DO DISCURSO POLÍTICO...

O discurso político é, por excelência, o lugar de um jogo de máscaras.

Patrick Charaudeau

De maneira geral, usamos máscaras (saudáveis ou não). Suponho, entretanto, que nenhum segmento social representa mais, no que isso tem de pior, do que a classe política. Ora somos impedidos de ver aquilo revelador da coisa mascarada, ora o que vemos é reles imagem do velado. No fundo, temos, nas palavras de Charaudeau, um jogo de ser e parecer em que supostamente a pessoa não é enganada, pois reconhecer a máscara seria denunciar o simulacro.

Há um grau ainda mais gritante: trata-se do indivíduo cujo “brilho” é uma imutabilidade de essência, posto personagem e verdade serem exatamente a mesma coisa. Ou seja, o sujeito é a própria máscara, verdadeiro e falso, destarte, não se opõem. Os sentidos não ultrapassam as imagens adrede construídas. Assim, sua identidade será sempre um outro do qual nunca se tomará conhecimento, é uma patologia que vai ao túmulo.

Nos três casos, o não-dito constitui o nexo estruturante. Nos dois primeiros, somos capazes de arrancar as máscaras, o que se diz e o que não se diz, podemos mostrar as estratégias que nutrem os fingimentos, os simulacros, os embustes. São atores em ações enganosas que, não poucas vezes, não convencem, sequer persuadem.

O fato é que discursos políticos portam elementos que exigem dos recebedores cuidados críticos cada vez mais profundos. Neles, palavras e imagens tecem trilhas visando ao poder e os diversos sentidos, claro, hão de ser interpretados em seus contextos constitutivos. Precisamos, ensina Charaudeau, “tomar posição quanto às relações entre linguagem, ação, poder e verdade”. Há, nesse imbróglio, tentativas de arrastar o outro – forjando princípios de influências -, para o cumprimento de um desejo (o voto). Sem uma consciência dos efeitos embutidos nos silêncios, nas manipulações das máscaras, descambaremos para um vazio do desejável, em termos sociais, tomando lugar a politicalha e esta, na precisão “ruibarboseana”, é o envenenamento crônico dos povos negligentes e viciosos pela contaminação de parasitas inexoráveis.

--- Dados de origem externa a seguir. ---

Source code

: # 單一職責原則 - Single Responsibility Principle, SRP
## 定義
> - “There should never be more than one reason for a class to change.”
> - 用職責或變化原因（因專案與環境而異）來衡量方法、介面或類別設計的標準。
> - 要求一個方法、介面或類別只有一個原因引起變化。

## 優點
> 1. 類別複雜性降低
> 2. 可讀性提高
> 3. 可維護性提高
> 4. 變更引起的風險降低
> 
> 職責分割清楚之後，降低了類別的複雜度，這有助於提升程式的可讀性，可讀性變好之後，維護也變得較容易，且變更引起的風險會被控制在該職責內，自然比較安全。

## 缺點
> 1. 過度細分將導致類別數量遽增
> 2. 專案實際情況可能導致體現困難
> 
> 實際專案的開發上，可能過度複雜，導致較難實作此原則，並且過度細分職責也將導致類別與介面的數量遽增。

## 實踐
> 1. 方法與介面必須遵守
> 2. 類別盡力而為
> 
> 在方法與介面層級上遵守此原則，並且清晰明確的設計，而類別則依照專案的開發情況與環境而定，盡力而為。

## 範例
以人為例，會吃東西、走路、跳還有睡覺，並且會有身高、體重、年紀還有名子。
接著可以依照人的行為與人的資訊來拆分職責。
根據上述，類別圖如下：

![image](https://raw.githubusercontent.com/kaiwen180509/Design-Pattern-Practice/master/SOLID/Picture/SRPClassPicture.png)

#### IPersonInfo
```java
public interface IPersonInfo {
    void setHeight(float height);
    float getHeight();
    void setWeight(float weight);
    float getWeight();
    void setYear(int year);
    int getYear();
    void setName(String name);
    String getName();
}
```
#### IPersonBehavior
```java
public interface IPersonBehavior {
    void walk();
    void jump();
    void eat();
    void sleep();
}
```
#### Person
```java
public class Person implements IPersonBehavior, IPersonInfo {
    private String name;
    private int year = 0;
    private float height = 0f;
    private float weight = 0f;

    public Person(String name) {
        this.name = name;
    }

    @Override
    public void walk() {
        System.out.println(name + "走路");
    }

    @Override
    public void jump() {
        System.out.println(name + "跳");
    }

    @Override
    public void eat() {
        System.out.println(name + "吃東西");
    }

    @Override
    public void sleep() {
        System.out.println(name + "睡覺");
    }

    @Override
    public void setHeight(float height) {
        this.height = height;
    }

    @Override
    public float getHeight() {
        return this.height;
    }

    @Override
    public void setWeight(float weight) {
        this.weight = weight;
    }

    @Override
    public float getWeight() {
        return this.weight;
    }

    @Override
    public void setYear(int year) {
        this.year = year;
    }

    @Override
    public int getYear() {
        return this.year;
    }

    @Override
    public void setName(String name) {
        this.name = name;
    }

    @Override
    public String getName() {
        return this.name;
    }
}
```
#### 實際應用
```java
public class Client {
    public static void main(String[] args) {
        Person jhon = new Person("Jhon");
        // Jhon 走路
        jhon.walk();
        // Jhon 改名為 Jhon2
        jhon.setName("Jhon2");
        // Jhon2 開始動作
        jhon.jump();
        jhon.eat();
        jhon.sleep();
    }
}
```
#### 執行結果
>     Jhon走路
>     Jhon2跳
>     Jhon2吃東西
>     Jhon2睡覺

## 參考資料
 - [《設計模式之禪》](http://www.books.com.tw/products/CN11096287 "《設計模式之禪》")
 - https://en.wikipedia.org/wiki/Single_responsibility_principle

Não há saída: toda política é lugar de ação. De modo que é imprescindível uma comunicação girando entre debates e convencimentos. Portanto, a Palavra é instrumento fundador. Nosso problema é que as coisas não são homogêneas, os interesses são múltiplos, as canalhices se metamorfoseiam e o público se entrecruza com as paixõezinhas rasteiras. Um caminho? Despertarmos o Olho da Sabedoria e avançarmos para além das aparências. Este olho, numa paráfrase nietzschiana, nos abre, com segurança, o universo do sentir, do ver, do ouvir, do suspeitar, do esperar e do sonhar coisas extraordinárias.